● **About this task**: Lines in the listing below that hold "orthogonal" are the ones to copy.

● **Dataset records**:
- - -

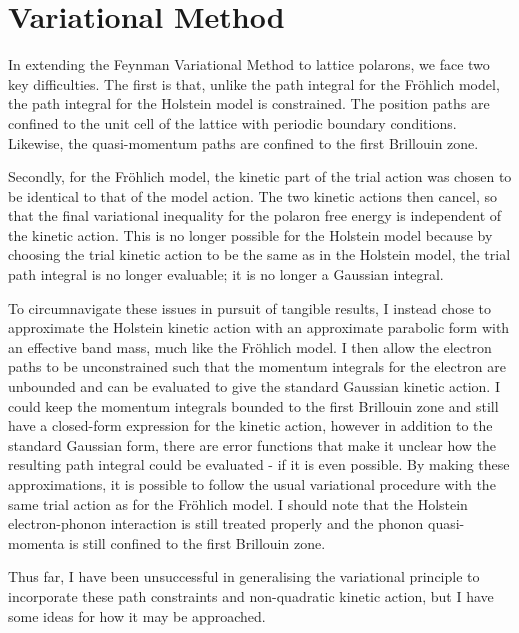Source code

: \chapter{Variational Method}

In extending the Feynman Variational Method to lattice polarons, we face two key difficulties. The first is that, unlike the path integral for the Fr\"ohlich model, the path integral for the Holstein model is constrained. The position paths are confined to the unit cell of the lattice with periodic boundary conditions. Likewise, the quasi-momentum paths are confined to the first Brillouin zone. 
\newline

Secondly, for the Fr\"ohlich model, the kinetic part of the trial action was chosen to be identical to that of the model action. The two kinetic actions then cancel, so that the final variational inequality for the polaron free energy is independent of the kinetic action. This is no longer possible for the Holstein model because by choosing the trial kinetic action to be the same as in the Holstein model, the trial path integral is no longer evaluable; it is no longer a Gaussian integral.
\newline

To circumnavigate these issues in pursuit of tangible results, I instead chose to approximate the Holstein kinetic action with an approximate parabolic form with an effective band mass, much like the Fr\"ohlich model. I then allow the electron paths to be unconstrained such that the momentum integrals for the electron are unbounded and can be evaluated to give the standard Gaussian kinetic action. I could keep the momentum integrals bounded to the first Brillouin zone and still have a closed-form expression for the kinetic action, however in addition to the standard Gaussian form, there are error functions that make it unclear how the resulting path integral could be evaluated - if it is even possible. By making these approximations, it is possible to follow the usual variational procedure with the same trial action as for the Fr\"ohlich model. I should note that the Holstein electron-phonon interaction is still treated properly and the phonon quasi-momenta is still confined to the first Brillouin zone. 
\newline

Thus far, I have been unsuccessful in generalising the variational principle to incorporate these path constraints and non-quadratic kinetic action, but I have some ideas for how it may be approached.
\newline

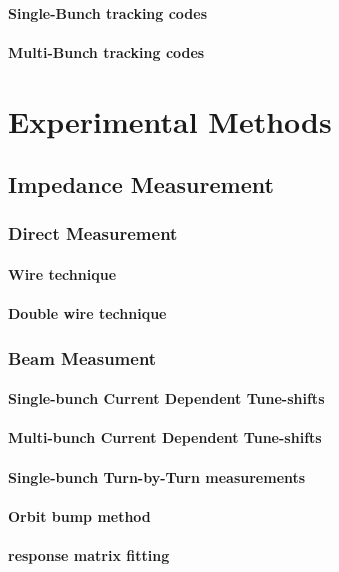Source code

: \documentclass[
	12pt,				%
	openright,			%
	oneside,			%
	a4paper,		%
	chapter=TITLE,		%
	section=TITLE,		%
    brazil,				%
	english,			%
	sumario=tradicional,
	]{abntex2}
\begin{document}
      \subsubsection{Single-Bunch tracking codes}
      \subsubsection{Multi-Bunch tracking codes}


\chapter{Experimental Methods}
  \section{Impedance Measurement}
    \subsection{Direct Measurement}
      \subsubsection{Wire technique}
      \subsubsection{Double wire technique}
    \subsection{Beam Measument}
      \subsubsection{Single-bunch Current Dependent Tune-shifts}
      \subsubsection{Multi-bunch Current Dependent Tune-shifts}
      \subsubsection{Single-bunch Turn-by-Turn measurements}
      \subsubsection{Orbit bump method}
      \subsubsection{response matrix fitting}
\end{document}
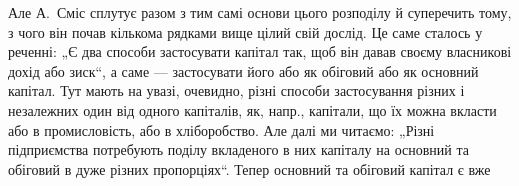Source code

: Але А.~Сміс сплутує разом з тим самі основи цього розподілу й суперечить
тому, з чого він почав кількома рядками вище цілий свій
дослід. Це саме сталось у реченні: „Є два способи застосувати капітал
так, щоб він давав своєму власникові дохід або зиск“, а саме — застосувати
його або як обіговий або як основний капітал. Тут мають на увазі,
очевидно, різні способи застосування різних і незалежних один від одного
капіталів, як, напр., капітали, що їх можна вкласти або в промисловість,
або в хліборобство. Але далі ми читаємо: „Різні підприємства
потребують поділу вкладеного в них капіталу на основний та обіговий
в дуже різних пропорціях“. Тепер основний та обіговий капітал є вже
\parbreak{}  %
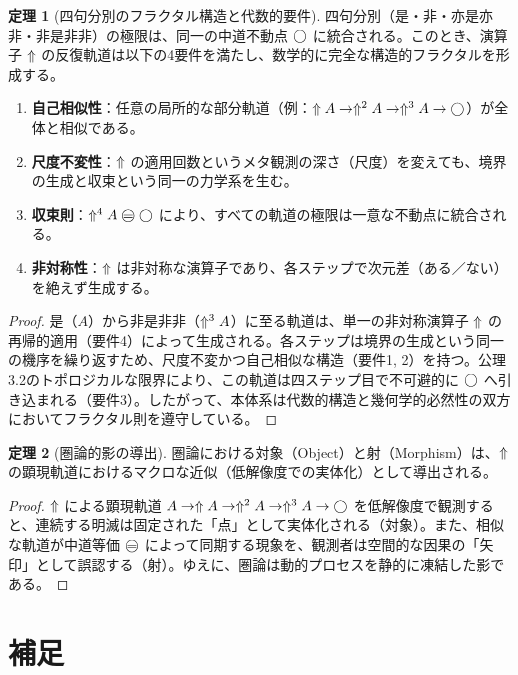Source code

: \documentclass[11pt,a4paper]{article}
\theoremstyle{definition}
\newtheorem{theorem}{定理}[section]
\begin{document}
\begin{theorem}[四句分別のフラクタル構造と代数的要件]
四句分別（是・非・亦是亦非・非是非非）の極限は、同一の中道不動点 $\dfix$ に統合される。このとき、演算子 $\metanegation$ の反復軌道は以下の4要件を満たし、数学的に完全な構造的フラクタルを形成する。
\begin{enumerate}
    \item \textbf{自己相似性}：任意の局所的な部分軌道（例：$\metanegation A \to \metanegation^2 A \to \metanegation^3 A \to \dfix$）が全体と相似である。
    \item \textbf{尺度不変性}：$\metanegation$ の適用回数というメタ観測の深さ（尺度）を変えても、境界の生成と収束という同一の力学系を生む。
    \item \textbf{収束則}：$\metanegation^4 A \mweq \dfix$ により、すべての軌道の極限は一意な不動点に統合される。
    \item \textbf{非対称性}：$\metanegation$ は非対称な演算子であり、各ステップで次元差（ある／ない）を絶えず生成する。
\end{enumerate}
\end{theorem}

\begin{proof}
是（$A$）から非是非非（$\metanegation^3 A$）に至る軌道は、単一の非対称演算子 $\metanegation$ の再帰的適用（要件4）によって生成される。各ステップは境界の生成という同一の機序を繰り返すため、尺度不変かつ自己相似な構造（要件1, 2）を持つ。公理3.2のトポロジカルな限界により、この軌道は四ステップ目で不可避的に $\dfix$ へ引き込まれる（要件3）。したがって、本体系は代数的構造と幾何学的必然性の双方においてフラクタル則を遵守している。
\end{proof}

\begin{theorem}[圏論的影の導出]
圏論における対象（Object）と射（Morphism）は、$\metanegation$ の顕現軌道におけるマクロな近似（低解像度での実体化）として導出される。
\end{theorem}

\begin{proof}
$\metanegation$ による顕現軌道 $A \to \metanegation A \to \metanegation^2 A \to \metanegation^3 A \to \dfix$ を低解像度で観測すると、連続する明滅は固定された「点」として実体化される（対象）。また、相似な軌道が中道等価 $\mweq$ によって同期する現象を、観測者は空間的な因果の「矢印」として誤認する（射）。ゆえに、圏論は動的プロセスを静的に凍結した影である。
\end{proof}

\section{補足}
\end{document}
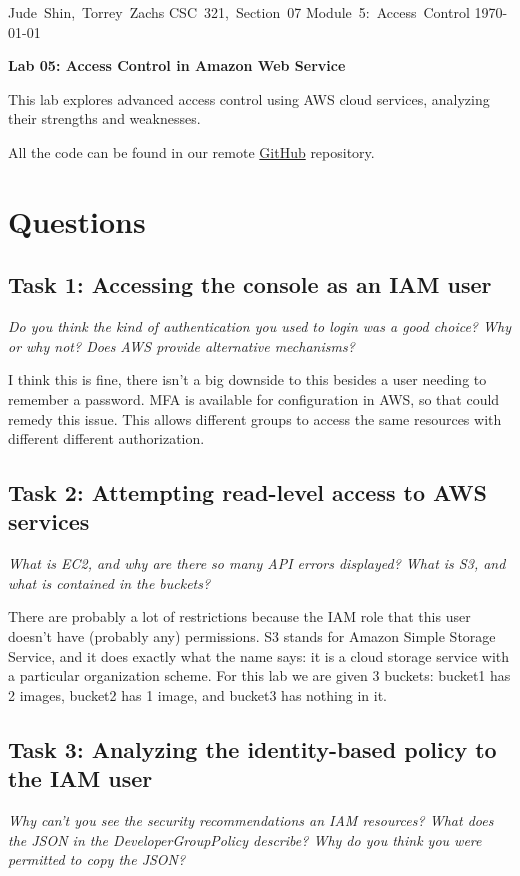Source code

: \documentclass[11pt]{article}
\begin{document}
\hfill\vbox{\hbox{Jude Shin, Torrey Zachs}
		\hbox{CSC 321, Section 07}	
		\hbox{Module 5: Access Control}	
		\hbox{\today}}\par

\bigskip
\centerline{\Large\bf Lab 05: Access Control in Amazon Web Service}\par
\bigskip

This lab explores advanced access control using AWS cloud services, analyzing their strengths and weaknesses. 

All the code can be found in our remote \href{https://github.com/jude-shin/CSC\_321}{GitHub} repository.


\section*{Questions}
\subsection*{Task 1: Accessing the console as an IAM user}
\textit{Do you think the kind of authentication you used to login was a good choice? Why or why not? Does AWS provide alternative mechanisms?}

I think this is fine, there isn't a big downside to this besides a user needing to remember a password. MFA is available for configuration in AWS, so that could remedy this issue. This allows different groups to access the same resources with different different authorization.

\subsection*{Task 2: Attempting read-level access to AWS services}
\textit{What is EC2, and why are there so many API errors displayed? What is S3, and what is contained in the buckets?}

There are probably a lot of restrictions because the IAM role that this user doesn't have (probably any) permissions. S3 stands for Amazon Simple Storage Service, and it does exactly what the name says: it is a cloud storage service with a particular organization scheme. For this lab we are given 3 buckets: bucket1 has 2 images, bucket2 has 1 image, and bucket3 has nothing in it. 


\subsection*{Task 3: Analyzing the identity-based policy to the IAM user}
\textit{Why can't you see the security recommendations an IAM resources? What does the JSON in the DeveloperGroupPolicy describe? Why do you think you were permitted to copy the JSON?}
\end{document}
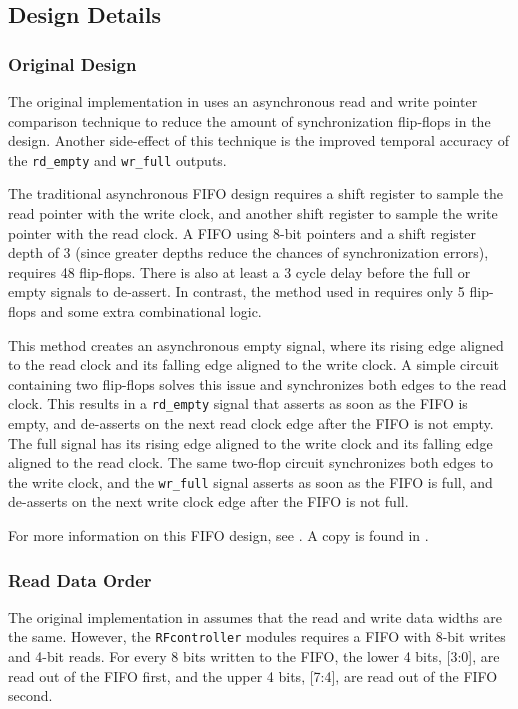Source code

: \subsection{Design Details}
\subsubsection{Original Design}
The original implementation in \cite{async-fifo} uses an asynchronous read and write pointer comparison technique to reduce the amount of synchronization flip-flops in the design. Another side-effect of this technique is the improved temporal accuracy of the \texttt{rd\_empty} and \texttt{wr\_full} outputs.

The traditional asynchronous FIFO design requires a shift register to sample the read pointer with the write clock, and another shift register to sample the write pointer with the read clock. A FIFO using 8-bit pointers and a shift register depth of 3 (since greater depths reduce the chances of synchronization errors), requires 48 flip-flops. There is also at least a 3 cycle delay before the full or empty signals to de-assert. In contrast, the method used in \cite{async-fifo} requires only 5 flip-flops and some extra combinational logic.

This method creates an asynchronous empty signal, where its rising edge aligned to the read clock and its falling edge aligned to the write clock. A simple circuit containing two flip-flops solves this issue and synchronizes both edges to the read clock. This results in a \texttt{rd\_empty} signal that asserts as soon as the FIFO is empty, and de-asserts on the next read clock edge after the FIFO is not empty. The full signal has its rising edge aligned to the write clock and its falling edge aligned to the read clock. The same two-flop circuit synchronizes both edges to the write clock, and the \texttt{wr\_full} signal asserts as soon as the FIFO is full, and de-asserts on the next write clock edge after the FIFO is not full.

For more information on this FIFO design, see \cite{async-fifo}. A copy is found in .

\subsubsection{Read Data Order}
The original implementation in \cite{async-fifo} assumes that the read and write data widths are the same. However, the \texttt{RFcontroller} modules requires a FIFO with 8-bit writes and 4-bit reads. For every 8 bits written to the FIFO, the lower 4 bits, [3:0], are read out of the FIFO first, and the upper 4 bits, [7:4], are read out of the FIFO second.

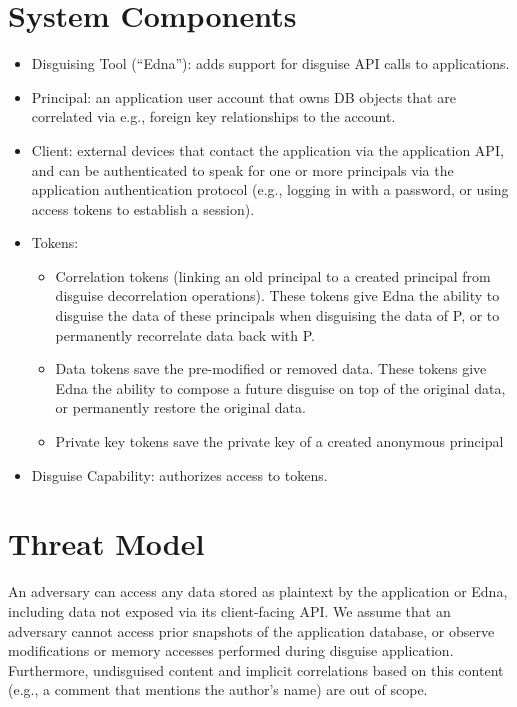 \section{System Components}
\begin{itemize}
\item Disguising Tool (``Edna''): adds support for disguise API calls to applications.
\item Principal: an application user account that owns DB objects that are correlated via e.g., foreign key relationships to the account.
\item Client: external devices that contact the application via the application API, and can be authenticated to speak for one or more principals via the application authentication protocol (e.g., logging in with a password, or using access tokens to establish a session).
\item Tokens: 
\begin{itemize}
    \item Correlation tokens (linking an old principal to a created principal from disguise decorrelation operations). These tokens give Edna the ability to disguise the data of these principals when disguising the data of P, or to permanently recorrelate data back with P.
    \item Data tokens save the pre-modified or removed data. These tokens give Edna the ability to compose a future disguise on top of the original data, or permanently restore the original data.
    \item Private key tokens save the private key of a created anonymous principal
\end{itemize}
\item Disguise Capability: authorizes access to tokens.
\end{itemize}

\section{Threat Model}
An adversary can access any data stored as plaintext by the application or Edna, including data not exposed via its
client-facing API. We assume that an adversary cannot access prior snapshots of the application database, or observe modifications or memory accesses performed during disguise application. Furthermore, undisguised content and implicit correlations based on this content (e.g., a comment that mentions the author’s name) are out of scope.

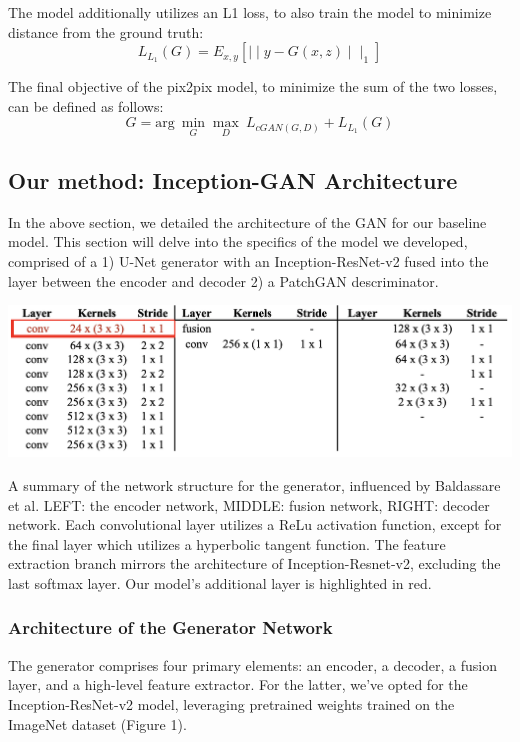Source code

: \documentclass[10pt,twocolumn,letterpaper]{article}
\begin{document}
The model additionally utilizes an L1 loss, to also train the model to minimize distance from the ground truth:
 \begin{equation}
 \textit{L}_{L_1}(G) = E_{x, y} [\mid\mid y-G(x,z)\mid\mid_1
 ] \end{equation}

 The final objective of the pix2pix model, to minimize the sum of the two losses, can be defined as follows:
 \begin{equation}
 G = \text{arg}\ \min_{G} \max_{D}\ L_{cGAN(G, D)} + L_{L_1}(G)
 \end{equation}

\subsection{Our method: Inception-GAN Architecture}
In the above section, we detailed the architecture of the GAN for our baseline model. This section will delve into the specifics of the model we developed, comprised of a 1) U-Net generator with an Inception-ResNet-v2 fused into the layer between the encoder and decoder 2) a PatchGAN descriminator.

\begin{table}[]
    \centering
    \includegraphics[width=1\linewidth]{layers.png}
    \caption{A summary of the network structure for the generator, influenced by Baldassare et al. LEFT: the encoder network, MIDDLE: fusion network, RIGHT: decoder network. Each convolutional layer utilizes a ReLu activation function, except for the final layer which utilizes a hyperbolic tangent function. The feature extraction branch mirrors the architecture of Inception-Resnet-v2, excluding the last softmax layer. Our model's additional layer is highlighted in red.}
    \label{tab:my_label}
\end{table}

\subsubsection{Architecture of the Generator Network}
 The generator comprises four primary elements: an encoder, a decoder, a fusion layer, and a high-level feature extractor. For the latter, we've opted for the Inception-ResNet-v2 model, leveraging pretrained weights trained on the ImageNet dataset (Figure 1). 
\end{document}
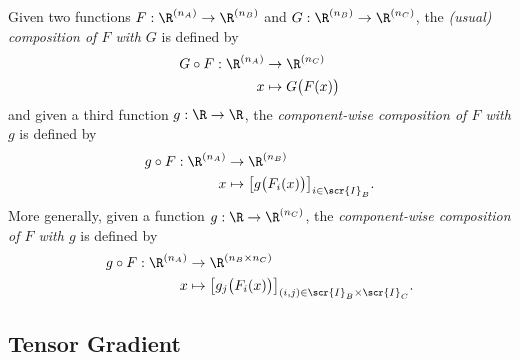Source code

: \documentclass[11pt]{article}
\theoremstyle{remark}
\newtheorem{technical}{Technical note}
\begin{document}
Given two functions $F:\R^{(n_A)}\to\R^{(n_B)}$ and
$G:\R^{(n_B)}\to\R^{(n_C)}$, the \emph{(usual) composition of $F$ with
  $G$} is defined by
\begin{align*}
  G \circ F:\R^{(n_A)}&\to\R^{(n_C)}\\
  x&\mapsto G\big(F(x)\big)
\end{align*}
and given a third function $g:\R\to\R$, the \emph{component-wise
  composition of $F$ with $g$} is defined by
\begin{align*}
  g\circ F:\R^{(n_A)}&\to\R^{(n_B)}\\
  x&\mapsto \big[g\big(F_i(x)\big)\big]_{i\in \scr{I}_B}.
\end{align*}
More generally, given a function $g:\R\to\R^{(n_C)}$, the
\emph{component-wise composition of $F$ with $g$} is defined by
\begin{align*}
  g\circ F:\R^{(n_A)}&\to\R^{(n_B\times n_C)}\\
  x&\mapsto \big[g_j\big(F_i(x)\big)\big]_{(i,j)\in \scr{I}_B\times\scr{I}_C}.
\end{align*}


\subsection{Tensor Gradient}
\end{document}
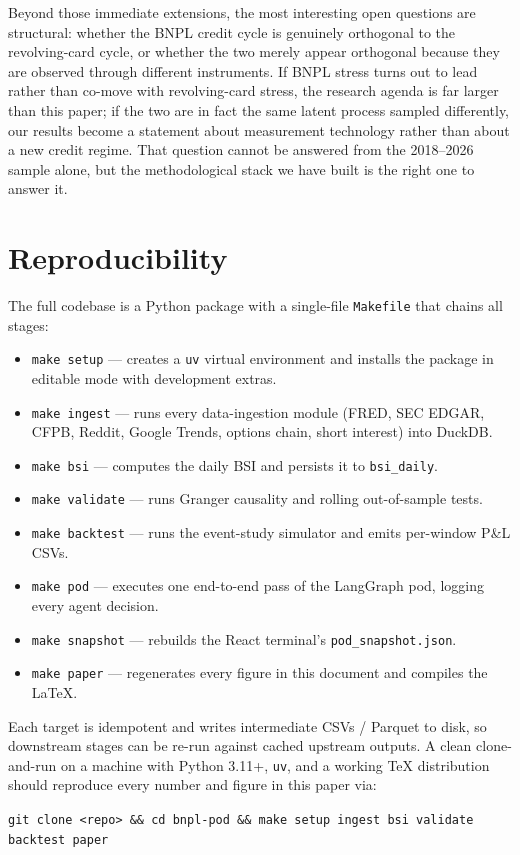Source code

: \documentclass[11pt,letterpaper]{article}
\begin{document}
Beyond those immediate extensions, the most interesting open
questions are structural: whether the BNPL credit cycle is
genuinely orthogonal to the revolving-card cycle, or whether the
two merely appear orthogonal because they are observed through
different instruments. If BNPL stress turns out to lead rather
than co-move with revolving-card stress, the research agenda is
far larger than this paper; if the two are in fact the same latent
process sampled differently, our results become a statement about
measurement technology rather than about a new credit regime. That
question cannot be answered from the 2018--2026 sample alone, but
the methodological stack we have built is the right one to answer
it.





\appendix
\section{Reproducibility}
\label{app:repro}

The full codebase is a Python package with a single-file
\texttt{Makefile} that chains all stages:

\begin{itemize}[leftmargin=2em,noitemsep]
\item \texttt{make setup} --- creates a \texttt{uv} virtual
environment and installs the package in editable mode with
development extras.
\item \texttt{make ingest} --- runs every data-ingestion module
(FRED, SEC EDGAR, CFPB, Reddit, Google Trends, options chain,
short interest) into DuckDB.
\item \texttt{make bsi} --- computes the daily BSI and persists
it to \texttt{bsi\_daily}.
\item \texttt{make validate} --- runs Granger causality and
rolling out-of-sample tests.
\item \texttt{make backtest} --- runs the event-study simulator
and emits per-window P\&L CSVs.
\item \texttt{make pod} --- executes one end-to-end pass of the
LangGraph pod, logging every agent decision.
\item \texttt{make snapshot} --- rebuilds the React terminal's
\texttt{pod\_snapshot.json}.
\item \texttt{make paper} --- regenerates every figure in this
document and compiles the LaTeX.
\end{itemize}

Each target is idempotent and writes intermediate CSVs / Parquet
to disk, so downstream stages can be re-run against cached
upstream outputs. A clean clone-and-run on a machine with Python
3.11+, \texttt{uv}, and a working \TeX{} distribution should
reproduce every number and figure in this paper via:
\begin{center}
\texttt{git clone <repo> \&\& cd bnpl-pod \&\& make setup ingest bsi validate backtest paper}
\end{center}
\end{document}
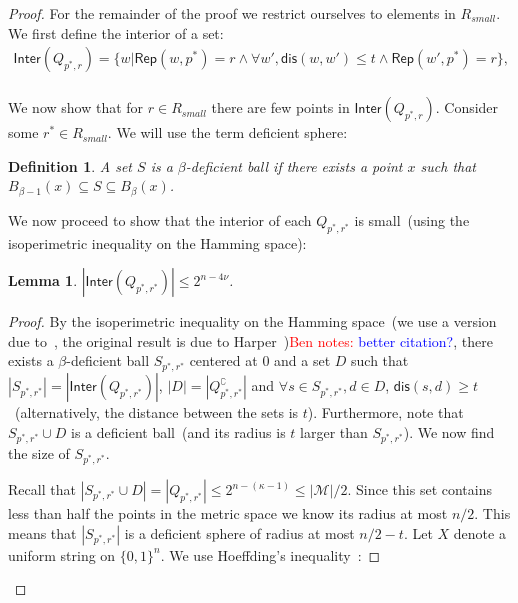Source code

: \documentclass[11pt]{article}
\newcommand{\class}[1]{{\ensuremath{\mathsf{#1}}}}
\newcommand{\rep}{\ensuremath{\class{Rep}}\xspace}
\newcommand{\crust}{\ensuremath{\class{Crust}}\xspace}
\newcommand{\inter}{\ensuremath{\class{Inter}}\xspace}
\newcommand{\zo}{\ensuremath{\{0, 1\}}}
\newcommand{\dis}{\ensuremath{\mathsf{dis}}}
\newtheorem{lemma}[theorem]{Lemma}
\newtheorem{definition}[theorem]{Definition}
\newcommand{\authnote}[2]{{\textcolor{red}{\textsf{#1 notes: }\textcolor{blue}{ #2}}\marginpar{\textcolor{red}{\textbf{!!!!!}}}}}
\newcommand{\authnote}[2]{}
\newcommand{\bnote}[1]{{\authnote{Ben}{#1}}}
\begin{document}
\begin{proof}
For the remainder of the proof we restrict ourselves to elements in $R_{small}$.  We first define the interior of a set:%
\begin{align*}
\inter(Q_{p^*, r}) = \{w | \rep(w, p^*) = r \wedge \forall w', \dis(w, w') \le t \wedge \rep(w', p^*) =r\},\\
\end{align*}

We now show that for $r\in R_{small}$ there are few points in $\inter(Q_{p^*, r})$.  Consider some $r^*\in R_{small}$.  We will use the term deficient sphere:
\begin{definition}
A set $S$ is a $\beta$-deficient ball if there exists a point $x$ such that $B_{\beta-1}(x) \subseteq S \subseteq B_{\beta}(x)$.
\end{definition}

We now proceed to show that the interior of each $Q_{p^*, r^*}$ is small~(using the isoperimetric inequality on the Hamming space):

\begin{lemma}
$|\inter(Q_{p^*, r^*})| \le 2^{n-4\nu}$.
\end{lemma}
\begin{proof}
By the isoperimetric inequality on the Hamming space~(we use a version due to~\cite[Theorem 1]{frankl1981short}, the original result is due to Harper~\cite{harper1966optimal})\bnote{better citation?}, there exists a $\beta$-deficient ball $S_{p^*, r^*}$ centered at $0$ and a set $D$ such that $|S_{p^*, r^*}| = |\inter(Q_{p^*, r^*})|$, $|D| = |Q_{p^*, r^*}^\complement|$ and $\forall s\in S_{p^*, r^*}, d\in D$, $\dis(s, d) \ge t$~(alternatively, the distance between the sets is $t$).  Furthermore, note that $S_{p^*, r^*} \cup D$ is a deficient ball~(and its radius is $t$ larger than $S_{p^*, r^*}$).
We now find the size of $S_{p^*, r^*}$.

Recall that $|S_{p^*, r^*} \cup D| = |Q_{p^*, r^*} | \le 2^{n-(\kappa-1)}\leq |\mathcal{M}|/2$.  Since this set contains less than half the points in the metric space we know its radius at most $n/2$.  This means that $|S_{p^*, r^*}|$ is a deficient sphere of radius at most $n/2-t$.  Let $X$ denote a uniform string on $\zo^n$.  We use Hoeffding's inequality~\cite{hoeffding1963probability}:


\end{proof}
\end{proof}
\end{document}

- - -

● **Response area**:
genuinely orthogonal to the revolving-card cycle, or whether the
two merely appear orthogonal because they are observed through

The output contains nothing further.